▸ PROBLEM TO SOLVE: Would you please return the lines of the entries below starting at the line that has "The animation shows" and ending at the line that has "in nonlinear conditions.", both included, exactly as they are?
= = = = =
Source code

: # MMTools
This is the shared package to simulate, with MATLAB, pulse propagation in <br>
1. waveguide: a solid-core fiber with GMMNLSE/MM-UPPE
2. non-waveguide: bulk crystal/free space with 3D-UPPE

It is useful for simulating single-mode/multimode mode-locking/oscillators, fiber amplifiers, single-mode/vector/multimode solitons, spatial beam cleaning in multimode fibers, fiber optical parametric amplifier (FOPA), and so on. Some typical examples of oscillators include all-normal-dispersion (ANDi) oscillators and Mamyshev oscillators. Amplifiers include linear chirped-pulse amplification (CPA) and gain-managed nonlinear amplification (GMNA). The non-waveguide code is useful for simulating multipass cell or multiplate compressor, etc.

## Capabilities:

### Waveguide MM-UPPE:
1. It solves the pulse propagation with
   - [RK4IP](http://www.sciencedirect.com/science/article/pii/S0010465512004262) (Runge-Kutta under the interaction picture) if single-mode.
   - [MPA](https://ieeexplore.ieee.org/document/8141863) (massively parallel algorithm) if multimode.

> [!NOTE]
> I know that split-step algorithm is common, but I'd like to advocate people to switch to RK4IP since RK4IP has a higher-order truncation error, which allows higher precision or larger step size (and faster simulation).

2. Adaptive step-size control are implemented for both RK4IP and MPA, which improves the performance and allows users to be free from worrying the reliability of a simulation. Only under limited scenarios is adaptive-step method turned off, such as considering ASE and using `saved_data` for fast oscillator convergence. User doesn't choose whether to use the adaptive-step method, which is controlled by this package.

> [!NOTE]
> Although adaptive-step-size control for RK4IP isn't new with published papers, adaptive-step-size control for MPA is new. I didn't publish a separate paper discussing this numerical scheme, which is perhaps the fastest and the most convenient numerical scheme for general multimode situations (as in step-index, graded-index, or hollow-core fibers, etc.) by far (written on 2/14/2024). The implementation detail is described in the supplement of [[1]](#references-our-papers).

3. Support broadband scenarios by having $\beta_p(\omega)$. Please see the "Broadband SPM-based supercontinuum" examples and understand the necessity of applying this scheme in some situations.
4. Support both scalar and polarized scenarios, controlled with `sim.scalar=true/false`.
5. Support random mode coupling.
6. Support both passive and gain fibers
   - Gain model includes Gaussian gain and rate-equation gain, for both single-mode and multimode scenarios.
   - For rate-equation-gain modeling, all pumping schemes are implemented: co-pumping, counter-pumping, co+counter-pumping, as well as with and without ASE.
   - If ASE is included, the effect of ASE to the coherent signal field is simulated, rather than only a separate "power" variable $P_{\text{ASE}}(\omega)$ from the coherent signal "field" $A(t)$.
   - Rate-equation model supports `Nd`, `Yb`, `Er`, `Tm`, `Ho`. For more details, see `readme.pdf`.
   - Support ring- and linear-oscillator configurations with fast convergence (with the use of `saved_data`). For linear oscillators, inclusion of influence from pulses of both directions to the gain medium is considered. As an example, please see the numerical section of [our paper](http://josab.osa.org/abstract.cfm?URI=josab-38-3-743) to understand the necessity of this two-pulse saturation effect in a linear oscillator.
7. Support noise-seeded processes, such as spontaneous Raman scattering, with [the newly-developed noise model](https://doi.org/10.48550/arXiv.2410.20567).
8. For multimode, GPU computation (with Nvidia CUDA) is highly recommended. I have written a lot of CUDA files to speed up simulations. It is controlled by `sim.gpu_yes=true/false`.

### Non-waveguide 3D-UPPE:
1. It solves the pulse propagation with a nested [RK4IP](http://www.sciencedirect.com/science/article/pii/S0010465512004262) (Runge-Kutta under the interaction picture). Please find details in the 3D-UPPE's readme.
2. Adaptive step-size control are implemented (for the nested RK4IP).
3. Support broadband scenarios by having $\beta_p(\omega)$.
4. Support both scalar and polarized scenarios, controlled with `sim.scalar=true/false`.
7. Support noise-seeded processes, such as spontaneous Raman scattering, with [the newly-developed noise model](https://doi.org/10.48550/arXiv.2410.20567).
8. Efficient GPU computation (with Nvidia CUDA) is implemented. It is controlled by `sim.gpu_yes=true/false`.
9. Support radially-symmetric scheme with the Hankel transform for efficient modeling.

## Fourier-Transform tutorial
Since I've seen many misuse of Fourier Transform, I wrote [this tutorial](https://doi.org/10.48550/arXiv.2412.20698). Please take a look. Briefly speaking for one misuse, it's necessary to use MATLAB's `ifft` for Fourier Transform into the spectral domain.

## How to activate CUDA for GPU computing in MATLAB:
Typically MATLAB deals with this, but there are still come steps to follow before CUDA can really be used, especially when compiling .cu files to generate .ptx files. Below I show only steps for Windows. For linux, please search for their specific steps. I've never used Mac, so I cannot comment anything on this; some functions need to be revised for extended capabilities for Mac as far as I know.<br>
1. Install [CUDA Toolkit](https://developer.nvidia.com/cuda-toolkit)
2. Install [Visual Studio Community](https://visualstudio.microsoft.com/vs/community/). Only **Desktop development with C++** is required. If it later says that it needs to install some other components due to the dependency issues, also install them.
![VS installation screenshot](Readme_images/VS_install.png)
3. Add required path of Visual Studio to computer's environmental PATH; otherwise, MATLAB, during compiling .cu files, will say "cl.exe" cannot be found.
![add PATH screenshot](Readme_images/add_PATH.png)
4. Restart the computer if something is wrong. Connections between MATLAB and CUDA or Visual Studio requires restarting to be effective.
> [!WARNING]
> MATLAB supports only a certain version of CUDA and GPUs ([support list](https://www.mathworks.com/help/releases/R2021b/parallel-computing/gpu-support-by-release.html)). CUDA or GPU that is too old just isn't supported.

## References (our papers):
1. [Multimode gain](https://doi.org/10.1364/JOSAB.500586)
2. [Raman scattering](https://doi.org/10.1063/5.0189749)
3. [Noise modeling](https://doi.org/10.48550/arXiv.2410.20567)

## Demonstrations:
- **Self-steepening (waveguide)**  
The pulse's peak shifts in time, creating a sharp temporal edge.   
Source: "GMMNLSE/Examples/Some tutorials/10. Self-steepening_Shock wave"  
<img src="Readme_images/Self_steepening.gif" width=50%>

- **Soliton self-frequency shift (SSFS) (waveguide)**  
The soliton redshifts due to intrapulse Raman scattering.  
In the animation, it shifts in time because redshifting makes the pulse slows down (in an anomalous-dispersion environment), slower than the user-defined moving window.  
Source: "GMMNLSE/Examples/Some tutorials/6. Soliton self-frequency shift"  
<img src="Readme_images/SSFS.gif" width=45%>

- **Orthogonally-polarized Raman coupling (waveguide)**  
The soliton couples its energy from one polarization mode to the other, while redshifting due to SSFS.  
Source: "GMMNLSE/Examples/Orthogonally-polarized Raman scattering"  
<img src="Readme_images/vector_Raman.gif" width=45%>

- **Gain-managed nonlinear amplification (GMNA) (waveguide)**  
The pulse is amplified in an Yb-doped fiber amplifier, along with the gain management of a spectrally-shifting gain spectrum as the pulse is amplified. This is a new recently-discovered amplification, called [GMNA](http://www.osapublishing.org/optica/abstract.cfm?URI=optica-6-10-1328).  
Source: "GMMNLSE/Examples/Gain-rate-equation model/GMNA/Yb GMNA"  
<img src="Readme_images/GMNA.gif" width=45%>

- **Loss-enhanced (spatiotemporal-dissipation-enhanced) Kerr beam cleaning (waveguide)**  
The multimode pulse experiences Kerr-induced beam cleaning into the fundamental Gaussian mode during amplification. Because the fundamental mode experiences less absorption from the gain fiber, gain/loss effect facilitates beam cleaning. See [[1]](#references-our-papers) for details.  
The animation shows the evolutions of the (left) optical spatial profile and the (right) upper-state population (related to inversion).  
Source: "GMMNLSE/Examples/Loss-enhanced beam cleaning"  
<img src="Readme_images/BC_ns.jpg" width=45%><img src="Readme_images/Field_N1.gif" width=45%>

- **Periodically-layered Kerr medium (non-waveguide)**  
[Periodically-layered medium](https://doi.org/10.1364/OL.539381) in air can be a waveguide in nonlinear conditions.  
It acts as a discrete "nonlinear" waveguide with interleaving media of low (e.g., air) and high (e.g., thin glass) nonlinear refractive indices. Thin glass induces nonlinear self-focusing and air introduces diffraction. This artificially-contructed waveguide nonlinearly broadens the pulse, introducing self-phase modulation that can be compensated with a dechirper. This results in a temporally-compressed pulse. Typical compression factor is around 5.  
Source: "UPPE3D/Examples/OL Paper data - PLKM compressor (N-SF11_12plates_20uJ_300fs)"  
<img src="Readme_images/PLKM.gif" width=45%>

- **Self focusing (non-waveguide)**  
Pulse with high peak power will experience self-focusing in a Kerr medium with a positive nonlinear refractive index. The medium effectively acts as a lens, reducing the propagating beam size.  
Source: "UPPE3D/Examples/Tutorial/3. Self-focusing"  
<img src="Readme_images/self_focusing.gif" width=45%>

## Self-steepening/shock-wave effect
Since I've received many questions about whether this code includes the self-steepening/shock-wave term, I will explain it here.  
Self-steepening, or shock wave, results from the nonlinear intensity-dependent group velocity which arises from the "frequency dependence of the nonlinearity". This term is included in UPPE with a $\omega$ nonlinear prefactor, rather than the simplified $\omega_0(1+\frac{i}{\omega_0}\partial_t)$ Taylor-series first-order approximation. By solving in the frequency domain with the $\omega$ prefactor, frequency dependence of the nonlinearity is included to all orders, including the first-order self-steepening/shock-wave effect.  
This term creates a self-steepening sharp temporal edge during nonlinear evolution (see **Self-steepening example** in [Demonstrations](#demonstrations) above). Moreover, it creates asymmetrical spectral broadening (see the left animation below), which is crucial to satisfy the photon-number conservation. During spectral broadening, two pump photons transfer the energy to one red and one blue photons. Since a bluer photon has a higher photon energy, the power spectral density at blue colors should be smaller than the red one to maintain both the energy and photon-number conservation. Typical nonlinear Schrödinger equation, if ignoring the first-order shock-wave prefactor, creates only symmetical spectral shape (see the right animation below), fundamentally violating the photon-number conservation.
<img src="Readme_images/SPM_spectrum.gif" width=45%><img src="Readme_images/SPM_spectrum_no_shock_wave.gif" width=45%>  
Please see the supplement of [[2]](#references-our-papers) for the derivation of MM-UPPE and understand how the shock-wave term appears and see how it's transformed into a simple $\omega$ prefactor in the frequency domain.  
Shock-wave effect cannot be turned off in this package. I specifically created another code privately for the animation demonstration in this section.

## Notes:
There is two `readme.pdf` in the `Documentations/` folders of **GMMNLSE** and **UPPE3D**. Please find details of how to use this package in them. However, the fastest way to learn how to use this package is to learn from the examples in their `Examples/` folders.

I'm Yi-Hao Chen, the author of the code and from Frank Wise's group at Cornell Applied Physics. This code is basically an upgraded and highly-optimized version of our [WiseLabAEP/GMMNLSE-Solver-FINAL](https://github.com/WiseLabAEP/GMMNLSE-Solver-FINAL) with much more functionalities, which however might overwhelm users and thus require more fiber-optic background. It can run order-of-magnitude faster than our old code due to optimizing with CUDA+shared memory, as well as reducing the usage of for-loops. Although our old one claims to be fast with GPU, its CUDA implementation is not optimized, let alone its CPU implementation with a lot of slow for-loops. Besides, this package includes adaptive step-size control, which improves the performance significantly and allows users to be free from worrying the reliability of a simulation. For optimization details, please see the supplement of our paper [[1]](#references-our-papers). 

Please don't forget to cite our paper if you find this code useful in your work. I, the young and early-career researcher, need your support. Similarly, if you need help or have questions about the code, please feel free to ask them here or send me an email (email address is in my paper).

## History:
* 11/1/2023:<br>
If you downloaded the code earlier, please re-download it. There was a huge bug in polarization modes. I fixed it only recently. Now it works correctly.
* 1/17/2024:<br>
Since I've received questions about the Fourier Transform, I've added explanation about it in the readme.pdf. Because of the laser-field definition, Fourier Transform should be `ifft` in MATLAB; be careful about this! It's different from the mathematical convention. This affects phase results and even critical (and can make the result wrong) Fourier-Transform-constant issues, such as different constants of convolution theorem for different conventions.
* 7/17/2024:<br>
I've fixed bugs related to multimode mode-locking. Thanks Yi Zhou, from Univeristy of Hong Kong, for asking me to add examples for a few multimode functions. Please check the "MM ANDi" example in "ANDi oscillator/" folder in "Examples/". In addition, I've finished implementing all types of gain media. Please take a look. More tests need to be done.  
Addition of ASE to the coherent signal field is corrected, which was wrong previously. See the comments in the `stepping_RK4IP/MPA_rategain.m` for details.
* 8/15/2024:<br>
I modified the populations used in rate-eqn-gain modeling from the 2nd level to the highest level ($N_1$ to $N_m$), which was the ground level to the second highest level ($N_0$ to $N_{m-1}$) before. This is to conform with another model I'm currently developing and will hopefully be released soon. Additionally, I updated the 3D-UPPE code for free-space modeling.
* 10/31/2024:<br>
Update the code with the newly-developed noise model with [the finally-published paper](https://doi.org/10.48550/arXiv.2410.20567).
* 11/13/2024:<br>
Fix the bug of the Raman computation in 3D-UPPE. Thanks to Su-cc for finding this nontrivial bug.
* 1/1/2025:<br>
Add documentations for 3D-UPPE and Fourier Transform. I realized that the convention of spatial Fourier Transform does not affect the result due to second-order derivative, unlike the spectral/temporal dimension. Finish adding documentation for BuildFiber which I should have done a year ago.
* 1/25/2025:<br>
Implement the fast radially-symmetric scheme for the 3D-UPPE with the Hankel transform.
= = = = =
▸ WRITTEN REPLY:
The animation shows the evolutions of the (left) optical spatial profile and the (right) upper-state population (related to inversion).  
Source: "GMMNLSE/Examples/Loss-enhanced beam cleaning"  
<img src="Readme_images/BC_ns.jpg" width=45%><img src="Readme_images/Field_N1.gif" width=45%>

- **Periodically-layered Kerr medium (non-waveguide)**  
[Periodically-layered medium](https://doi.org/10.1364/OL.539381) in air can be a waveguide in nonlinear conditions.  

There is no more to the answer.